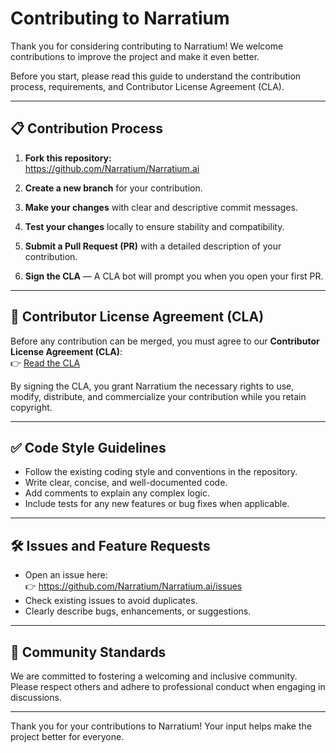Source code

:# Contributing to Narratium

Thank you for considering contributing to Narratium! We welcome contributions to improve the project and make it even better.

Before you start, please read this guide to understand the contribution process, requirements, and Contributor License Agreement (CLA).

---

## 📋 Contribution Process

1. **Fork this repository:**  
   https://github.com/Narratium/Narratium.ai

2. **Create a new branch** for your contribution.

3. **Make your changes** with clear and descriptive commit messages.

4. **Test your changes** locally to ensure stability and compatibility.

5. **Submit a Pull Request (PR)** with a detailed description of your contribution.

6. **Sign the CLA** — A CLA bot will prompt you when you open your first PR.

---

## 📜 Contributor License Agreement (CLA)

Before any contribution can be merged, you must agree to our **Contributor License Agreement (CLA)**:  
👉 [Read the CLA](https://github.com/Narratium/Narratium.ai/blob/main/CLA.md)

By signing the CLA, you grant Narratium the necessary rights to use, modify, distribute, and commercialize your contribution while you retain copyright.

---

## ✅ Code Style Guidelines

- Follow the existing coding style and conventions in the repository.
- Write clear, concise, and well-documented code.
- Add comments to explain any complex logic.
- Include tests for any new features or bug fixes when applicable.

---

## 🛠️ Issues and Feature Requests

- Open an issue here:  
👉 https://github.com/Narratium/Narratium.ai/issues
- Check existing issues to avoid duplicates.
- Clearly describe bugs, enhancements, or suggestions.

---

## 🙌 Community Standards

We are committed to fostering a welcoming and inclusive community.  
Please respect others and adhere to professional conduct when engaging in discussions.

---

Thank you for your contributions to Narratium! Your input helps make the project better for everyone.
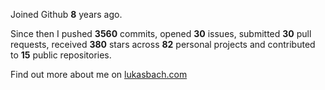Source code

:Joined Github **8** years ago.

Since then I pushed **3560** commits, opened **30** issues, submitted **30** pull requests, received **380** stars across **82** personal projects and contributed to **15** public repositories.

Find out more about me on [lukasbach.com](https://lukasbach.com)
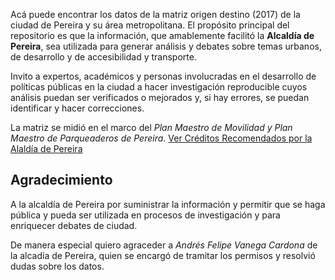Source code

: Acá puede encontrar los datos de la matriz origen destino (2017) de la ciudad de Pereira y su área metropolitana. El propósito principal del repositorio es que la información, que amablemente facilitó la **Alcaldía de Pereira**, sea utilizada para generar análisis y debates sobre temas urbanos, de desarrollo y de accesibilidad y transporte.

Invito a expertos, académicos y personas involucradas en el desarrollo de políticas públicas en la ciudad a hacer investigación reproducible cuyos análisis puedan ser verificados o mejorados y, si hay errores, se puedan identificar y hacer correcciones. 

La matriz se midió en el marco del *Plan Maestro de Movilidad y Plan Maestro de Parqueaderos de Pereira*.  [Ver Créditos Recomendados por la Alaldía de Pereira](https://github.com/orlando-sabogal/Encuesta-Matriz-OD-Pereira-2017/blob/master/REFERENCIA%20Informe%20Linea%20Base_Diagn%C3%B3stico%20(arrastrado).pdf)

## Agradecimiento

A la alcaldía de Pereira por suministrar la información y permitir que se haga pública y pueda ser utilizada en procesos de investigación y para enriquecer debates de ciudad.

De manera especial quiero agraceder a *Andrés Felipe Vanega Cardona* de la alcadía de Pereira, quien se encargó de tramitar los permisos y resolvió dudas sobre los datos.

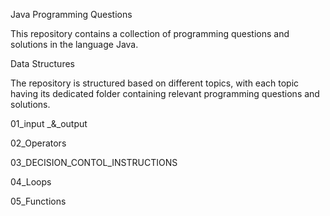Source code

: Java Programming Questions

This repository contains a collection of programming questions and solutions in the language Java.

Data Structures

The repository is structured based on different topics, with each topic having its dedicated folder containing relevant programming questions and solutions.

 
 01_input _&_output

 02_Operators

 03_DECISION_CONTOL_INSTRUCTIONS

 04_Loops

 05_Functions

 
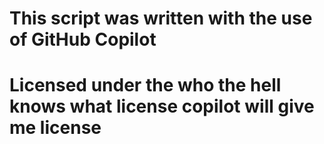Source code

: # This script was written with the use of GitHub Copilot
# Licensed under the who the hell knows what license copilot will give me license
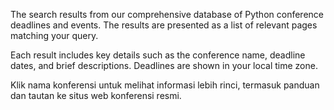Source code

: The search results from our comprehensive database of Python conference deadlines and events. The results are presented as a list of relevant pages matching your query.

Each result includes key details such as the conference name, deadline dates, and brief descriptions. Deadlines are shown in <span class="local-timezone">your local time zone</span>.

Klik nama konferensi untuk melihat informasi lebih rinci, termasuk panduan dan tautan ke situs web konferensi resmi.
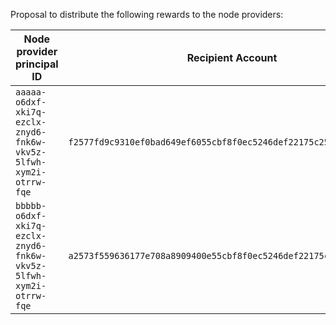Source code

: Proposal to distribute the following rewards to the node providers:

| Node provider principal ID | Recipient Account | Amount |
| -------------------------- | ----------------- | ------ |
| `aaaaa-o6dxf-xki7q-ezclx-znyd6-fnk6w-vkv5z-5lfwh-xym2i-otrrw-fqe` | `f2577fd9c9310ef0bad649ef6055cbf8f0ec5246def22175c25360e7f44db1a7` | 123.45 ICP |
| `bbbbb-o6dxf-xki7q-ezclx-znyd6-fnk6w-vkv5z-5lfwh-xym2i-otrrw-fqe` | `a2573f559636177e708a8909400e55cbf8f0ec5246def22175c25360e7f44db` | 123.45 ICP |
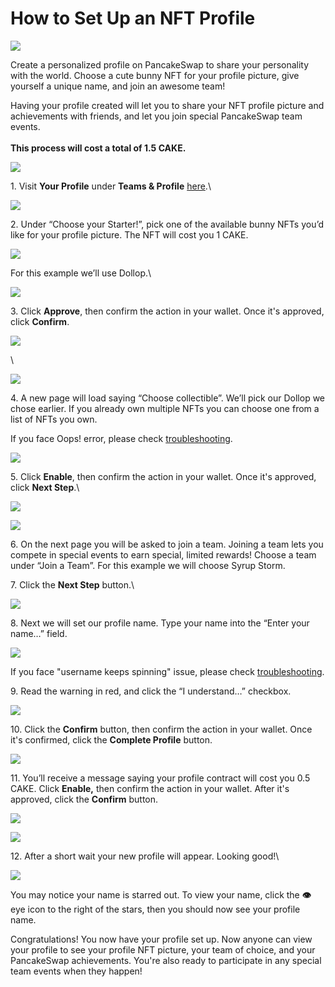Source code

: # How to Set Up an NFT Profile

![](../../../.gitbook/assets/how-to-nft-profiles-header.png)

Create a personalized profile on PancakeSwap to share your personality with the world. Choose a cute bunny NFT for your profile picture, give yourself a unique name, and join an awesome team!

Having your profile created will let you to share your NFT profile picture and achievements with friends, and let you join special PancakeSwap team events.\
\
**This process will cost a total of 1.5 CAKE.**

![](<../../../.gitbook/assets/image (100).png>)

1\. Visit **Your Profile** under **Teams & Profile** [here](https://pancakeswap.finance/profile).\


![](<../../../.gitbook/assets/image (189).png>)

2\. Under “Choose your Starter!”, pick one of the available bunny NFTs you’d like for your profile picture. The NFT will cost you 1 CAKE.

![](<../../../.gitbook/assets/image (253).png>)

For this example we’ll use Dollop.\


![](<../../../.gitbook/assets/image (207).png>)

3\. Click **Approve**, then confirm the action in your wallet. Once it's approved, click **Confirm**.

![](<../../../.gitbook/assets/image (292).png>)

\


![](<../../../.gitbook/assets/image (300).png>)

4\. A new page will load saying “Choose collectible”. We’ll pick our Dollop we chose earlier. If you already own multiple NFTs you can choose one from a list of NFTs you own.

If you face Oops! error, please check [troubleshooting](https://docs.pancakeswap.finance/help/troubleshooting#oops-we-couldnt-find-any-pancake-collectibles-in-your-wallet).

![](<../../../.gitbook/assets/image (308).png>)

5\. Click **Enable**, then confirm the action in your wallet. Once it's approved, click **Next Step**.\


![](<../../../.gitbook/assets/image (309).png>)

![](<../../../.gitbook/assets/image (88).png>)

6\. On the next page you will be asked to join a team. Joining a team lets you compete in special events to earn special, limited rewards! Choose a team under “Join a Team”. For this example we will choose Syrup Storm.

7\. Click the **Next Step** button.\


![](<../../../.gitbook/assets/image (212).png>)

8\. Next we will set our profile name. Type your name into the “Enter your name…” field.

![](<../../../.gitbook/assets/image (306).png>)

If you face "username keeps spinning" issue, please check [troubleshooting](https://docs.pancakeswap.finance/help/troubleshooting#checking-username-keeps-spinning).

9\. Read the warning in red, and click the “I understand…” checkbox.

![](<../../../.gitbook/assets/image (266).png>)

10\. Click the **Confirm** button, then confirm the action in your wallet. Once it's confirmed, click the **Complete Profile** button.

![](<../../../.gitbook/assets/image (180).png>)

11\. You’ll receive a message saying your profile contract will cost you 0.5 CAKE. Click **Enable,** then confirm the action in your wallet. After it's approved, click the **Confirm** button.

![](<../../../.gitbook/assets/image (137).png>)

![](<../../../.gitbook/assets/image (273).png>)

12\. After a short wait your new profile will appear. Looking good!\


![](<../../../.gitbook/assets/image (56).png>)

You may notice your name is starred out. To view your name, click the **👁** eye icon to the right of the stars, then you should now see your profile name.

Congratulations! You now have your profile set up. Now anyone can view your profile to see your profile NFT picture, your team of choice, and your PancakeSwap achievements. You're also ready to participate in any special team events when they happen!
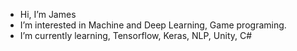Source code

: - Hi, I’m James
- I’m interested in Machine and Deep Learning, Game programing.
- I’m currently learning, Tensorflow, Keras, NLP, Unity, C#
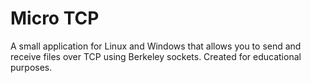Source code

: # Micro TCP
A small application for Linux and Windows that allows you to send and receive files over TCP using Berkeley sockets. Created for educational purposes.
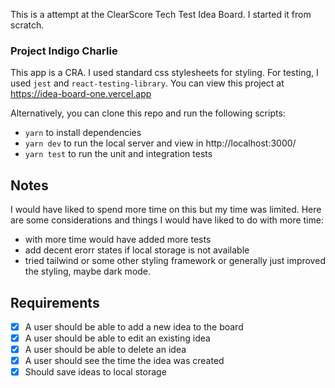 This is a attempt at the ClearScore Tech Test Idea Board. I started it from scratch.

### Project Indigo Charlie

This app is a CRA. I used standard css stylesheets for styling. For testing, I used `jest` and `react-testing-library`. You can view this project at https://idea-board-one.vercel.app

Alternatively, you can clone this repo and run the following scripts:

- `yarn` to install dependencies
- `yarn dev` to run the local server and view in http://localhost:3000/
- `yarn test` to run the unit and integration tests

## Notes

I would have liked to spend more time on this but my time was limited. Here are some considerations and things I would have liked to do with more time:

- with more time would have added more tests
- add decent erorr states if local storage is not available
- tried tailwind or some other styling framework or generally just improved the styling, maybe dark mode.

## Requirements

- [x] A user should be able to add a new idea to the board
- [x] A user should be able to edit an existing idea
- [x] A user should be able to delete an idea
- [x] A user should see the time the idea was created
- [x] Should save ideas to local storage
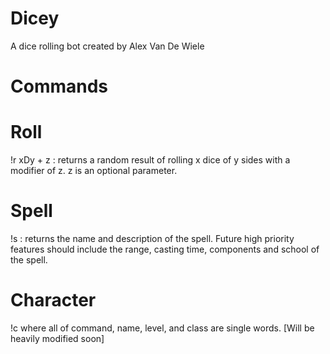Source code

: # Dicey

A dice rolling bot created by Alex Van De Wiele

# Commands

# Roll
!r xDy + z : returns a random result of rolling x dice of y sides with a modifier of z. z is an optional parameter.

# Spell 
!s <spell name> : returns the name and description of the spell. Future high priority features should include the range, casting time, components and school of the spell.  

# Character
!c <command> <name> <level> <class> where all of command, name, level, and class are single words. [Will be heavily modified soon] 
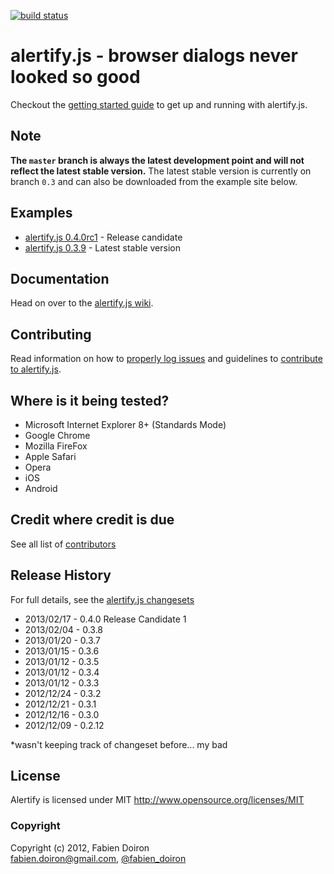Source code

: [![build status](https://secure.travis-ci.org/fabien-d/alertify.js.png)](http://travis-ci.org/fabien-d/alertify.js)

# alertify.js - browser dialogs never looked so good

Checkout the [getting started guide](https://github.com/fabien-d/alertify.js/wiki/Getting-Started) to get up and running with alertify.js.

## Note
**The `master` branch is always the latest development point and will not reflect the latest stable version.** The latest stable version is currently on branch `0.3` and can also be downloaded from the example site below.

## Examples

* [alertify.js 0.4.0rc1](http://fabien-d.github.com/alertify.js/0.4.0rc1/) - Release candidate
* [alertify.js 0.3.9](http://fabien-d.github.com/alertify.js/) - Latest stable version

## Documentation

Head on over to the [alertify.js wiki](https://github.com/fabien-d/alertify.js/wiki).

## Contributing

Read information on how to [properly log issues](https://github.com/fabien-d/alertify.js/wiki/Opening-Issues) and guidelines to [contribute to alertify.js](https://github.com/fabien-d/alertify.js/wiki/Contributing).

## Where is it being tested?

* Microsoft Internet Explorer 8+ (Standards Mode)
* Google Chrome
* Mozilla FireFox
* Apple Safari
* Opera
* iOS
* Android

## Credit where credit is due

See all list of [contributors](https://github.com/fabien-d/alertify.js/contributors)

## Release History

For full details, see the [alertify.js changesets](https://github.com/fabien-d/alertify.js/wiki/Changeset)

* 2013/02/17 - 0.4.0 Release Candidate 1
* 2013/02/04 - 0.3.8
* 2013/01/20 - 0.3.7
* 2013/01/15 - 0.3.6
* 2013/01/12 - 0.3.5
* 2013/01/12 - 0.3.4
* 2013/01/12 - 0.3.3
* 2012/12/24 - 0.3.2
* 2012/12/21 - 0.3.1
* 2012/12/16 - 0.3.0
* 2012/12/09 - 0.2.12

*wasn't keeping track of changeset before... my bad

## License

Alertify is licensed under MIT http://www.opensource.org/licenses/MIT

### Copyright

Copyright (c) 2012, Fabien Doiron  
<fabien.doiron@gmail.com>, [@fabien_doiron](http://twitter.com/fabien_doiron)

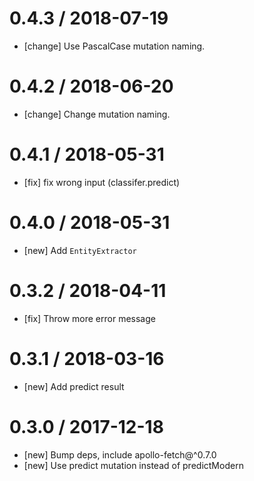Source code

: # 0.4.3 / 2018-07-19

* [change] Use PascalCase mutation naming.

# 0.4.2 / 2018-06-20

* [change] Change mutation naming.

# 0.4.1 / 2018-05-31

* [fix] fix wrong input (classifer.predict)

# 0.4.0 / 2018-05-31

* [new] Add `EntityExtractor`

# 0.3.2 / 2018-04-11

* [fix] Throw more error message

# 0.3.1 / 2018-03-16

* [new] Add predict result

# 0.3.0 / 2017-12-18

* [new] Bump deps, include apollo-fetch@^0.7.0
* [new] Use predict mutation instead of predictModern
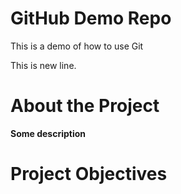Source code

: # GitHub Demo Repo
This is a demo of how to use Git

This is new line.

# About the Project
**Some description**

# Project Objectives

◆ EXERCISE
Each line in the data that holds the string "branch" must be returned.

◆ ANSWER SPACE
2. **Create a new branch** for your contribution.
**The `master` branch is always the latest development point and will not reflect the latest stable version.** The latest stable version is currently on branch `0.3` and can also be downloaded from the example site below.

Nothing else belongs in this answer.